March 2, 2022
An Infill Apartment Building with a Secret Garden Rises in Paris
The new building stands at a right angle behind the front building, turning away from the old block and towards the small but green landscape of the yard. Coming from the street, the quietness of this place is amazing, as the eleven-story giant blocks virtually all noise from the avenue. The path now leads through the entrance of the building block—another rabbit hole in this story—, into the lush green backyard and then, in a gentle left turn, through another passage in the new building, marked by a wooden canopy, that leads into another courtyard, featuring white walls, a white open staircase and even some white marble hardscaping. While the green courtyard belongs to all residents of the two buildings, the white one is kept to the residents of the smaller new one as an intimate social meeting space. The open access balconies that lead to each single apartment address this need for social space, too. One imagines that this could easily become a lively little community.
To provide for a good mixture of different residents, the 14 apartments are of different sizes. On the ground floor, there are six micro apartments with one or two rooms, and four more on the first floor. In the larger apartments, sliding doors between the main rooms allow for a circumferential circulation that makes them more flexible in use, and feeling more spacious than they actually are. Four maisonettes are placed across the second and third floors.

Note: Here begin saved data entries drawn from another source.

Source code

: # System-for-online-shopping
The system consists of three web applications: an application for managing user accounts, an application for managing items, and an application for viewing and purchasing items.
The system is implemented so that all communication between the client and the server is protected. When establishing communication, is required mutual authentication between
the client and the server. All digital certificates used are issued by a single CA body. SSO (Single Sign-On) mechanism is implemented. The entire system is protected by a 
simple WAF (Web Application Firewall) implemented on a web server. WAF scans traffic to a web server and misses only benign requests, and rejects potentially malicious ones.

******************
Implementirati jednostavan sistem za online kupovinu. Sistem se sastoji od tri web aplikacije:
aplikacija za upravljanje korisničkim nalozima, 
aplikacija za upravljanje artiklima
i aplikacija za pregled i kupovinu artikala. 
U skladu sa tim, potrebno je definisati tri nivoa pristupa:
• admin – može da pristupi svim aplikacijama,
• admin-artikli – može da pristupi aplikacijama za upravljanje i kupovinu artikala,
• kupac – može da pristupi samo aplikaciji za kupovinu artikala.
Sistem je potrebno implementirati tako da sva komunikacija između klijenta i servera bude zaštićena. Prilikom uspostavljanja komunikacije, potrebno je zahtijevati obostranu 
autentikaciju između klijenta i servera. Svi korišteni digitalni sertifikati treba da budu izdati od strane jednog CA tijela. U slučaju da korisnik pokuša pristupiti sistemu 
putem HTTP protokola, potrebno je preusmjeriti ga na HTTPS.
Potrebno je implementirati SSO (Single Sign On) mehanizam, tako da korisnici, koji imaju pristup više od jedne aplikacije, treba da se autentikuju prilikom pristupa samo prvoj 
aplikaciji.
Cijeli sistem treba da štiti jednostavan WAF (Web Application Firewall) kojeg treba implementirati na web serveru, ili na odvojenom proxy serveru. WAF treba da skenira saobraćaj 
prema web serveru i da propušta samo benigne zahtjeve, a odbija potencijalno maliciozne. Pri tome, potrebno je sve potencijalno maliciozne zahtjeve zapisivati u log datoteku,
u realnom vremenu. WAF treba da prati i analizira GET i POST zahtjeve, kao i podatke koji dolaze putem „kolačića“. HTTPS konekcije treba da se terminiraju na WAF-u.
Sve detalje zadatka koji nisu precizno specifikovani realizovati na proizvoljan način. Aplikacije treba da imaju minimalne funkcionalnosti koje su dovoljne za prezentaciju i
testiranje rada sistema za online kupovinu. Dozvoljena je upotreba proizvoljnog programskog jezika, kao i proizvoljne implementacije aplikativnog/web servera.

The main intention of MARS was to turn the backyard—shaded by the surrounding buildings—into a place of poetry and surprise, an Alice-in-Wonderland moment: the collective explains, “The courtyard unveils a garden evoking an undergrowth full of ferns, ground-cover plants, and resinous trees.” The wooden facade that turns to this garden is kept simple, but with prominent elements like the columns and the sliding panels that give it a structure and a rhythm— “simple and strong, original and in osmosis with the garden”, as the architects put it.